Stored data entries

--------

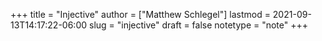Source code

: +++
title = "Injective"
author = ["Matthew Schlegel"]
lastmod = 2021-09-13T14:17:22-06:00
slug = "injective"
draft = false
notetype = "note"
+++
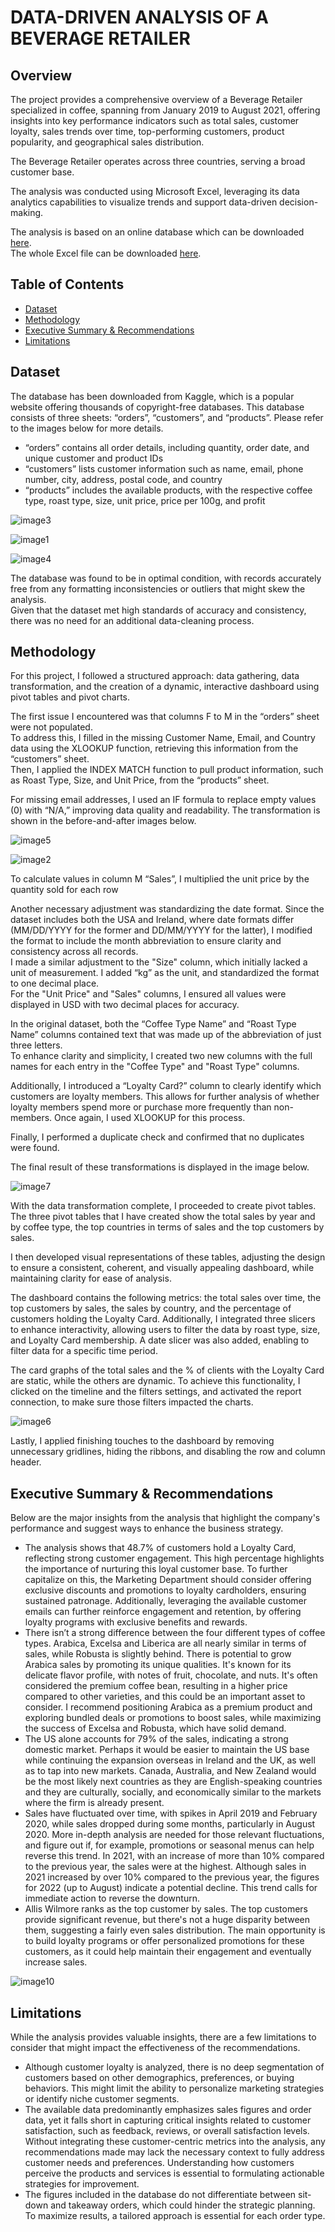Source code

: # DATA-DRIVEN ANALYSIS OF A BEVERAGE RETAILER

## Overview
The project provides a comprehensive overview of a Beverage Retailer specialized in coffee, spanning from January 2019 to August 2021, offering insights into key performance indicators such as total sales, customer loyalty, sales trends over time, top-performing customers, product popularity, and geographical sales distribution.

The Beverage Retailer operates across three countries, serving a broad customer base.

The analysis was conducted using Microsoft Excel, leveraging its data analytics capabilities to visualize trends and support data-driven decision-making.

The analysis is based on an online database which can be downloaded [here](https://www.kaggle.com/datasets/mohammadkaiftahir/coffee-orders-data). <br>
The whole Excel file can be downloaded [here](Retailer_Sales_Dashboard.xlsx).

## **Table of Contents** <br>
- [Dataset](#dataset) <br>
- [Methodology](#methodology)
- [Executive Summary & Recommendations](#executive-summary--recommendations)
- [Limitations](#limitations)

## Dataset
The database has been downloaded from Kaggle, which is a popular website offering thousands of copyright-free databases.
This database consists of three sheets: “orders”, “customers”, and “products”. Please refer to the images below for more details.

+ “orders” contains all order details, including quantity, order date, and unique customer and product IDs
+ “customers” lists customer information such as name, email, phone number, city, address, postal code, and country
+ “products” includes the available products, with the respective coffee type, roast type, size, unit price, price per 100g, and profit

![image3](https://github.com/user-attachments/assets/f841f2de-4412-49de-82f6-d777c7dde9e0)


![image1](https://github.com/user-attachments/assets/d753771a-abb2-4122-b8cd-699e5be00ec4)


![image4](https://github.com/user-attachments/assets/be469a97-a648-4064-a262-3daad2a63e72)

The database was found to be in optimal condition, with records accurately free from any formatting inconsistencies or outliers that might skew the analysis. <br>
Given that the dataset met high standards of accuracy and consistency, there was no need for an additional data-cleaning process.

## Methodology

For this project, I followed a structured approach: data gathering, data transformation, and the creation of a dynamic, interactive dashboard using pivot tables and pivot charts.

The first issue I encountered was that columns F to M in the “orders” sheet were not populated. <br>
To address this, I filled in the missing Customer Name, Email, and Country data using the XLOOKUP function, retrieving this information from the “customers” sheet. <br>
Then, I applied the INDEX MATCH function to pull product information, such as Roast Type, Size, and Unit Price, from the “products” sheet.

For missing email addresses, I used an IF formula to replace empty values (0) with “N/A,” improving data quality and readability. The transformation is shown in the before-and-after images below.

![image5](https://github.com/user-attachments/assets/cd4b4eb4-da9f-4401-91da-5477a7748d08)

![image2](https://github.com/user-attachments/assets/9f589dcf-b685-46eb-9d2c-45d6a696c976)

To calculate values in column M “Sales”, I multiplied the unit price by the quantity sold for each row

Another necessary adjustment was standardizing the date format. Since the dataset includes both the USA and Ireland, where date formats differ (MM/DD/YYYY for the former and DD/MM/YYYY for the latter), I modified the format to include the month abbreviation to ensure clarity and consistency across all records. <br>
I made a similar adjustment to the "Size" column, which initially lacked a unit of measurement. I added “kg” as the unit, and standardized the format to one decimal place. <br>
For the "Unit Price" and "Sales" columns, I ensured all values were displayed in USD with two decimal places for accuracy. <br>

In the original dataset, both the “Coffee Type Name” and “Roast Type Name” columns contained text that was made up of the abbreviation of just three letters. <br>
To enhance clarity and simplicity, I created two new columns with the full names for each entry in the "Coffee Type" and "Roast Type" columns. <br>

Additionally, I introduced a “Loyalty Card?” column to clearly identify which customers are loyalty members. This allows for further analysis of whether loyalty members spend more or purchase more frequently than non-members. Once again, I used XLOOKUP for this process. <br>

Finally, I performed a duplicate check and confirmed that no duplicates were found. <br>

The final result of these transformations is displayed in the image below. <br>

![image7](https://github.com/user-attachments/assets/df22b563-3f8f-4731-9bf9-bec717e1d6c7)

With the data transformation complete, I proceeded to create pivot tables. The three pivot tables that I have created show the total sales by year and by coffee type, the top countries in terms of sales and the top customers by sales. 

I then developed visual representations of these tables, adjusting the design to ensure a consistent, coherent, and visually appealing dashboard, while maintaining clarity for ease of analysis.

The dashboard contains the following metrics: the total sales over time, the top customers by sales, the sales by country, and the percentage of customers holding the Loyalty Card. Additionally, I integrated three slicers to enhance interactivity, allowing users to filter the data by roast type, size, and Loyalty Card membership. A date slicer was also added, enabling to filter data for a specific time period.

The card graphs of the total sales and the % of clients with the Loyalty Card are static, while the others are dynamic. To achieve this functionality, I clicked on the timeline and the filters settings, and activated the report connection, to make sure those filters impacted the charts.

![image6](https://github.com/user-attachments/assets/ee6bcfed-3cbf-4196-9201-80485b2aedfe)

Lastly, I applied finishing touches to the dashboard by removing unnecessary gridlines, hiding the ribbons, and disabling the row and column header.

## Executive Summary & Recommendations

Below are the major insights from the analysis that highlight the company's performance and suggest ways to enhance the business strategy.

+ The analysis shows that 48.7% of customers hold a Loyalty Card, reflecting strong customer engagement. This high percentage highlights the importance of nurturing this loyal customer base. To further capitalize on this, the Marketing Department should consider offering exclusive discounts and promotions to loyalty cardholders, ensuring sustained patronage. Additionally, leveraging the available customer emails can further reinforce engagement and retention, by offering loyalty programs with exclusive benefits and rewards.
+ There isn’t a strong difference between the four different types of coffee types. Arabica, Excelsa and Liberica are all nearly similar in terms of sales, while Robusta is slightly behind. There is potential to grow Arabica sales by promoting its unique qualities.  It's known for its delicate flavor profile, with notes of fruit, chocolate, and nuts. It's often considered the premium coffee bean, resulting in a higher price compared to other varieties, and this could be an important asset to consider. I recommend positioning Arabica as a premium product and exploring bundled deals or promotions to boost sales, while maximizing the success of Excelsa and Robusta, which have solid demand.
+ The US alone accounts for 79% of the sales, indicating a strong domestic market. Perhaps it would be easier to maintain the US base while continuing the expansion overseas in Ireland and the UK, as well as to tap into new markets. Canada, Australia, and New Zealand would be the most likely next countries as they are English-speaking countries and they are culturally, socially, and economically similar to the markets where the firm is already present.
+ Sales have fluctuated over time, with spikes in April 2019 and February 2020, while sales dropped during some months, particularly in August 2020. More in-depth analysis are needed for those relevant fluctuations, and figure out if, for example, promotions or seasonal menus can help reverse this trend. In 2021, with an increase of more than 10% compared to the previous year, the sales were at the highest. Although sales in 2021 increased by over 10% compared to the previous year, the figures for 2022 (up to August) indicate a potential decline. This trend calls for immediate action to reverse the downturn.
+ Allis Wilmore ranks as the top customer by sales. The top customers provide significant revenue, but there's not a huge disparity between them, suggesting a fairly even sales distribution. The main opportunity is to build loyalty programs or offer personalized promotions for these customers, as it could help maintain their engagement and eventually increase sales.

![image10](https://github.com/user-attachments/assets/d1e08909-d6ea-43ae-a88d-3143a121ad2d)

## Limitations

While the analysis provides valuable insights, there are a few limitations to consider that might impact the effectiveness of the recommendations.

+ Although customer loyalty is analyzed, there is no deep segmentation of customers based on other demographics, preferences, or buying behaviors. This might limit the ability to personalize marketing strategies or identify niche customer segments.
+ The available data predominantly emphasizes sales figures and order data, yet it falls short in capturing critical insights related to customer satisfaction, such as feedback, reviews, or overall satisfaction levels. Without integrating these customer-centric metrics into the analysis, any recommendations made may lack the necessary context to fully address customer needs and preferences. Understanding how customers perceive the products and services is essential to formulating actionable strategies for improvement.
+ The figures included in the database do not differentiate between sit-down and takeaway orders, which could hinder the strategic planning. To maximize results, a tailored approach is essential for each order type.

--------

*Work request*: What you should return is the exact text of every line from the top of the entries through the line with "## Overview", pictures removed.

*Your response*:
Source code

: +++
title = "Injective"
author = ["Matthew Schlegel"]
lastmod = 2021-09-13T14:17:22-06:00
slug = "injective"
draft = false
notetype = "note"
+++
Source code

: # DATA-DRIVEN ANALYSIS OF A BEVERAGE RETAILER

## Overview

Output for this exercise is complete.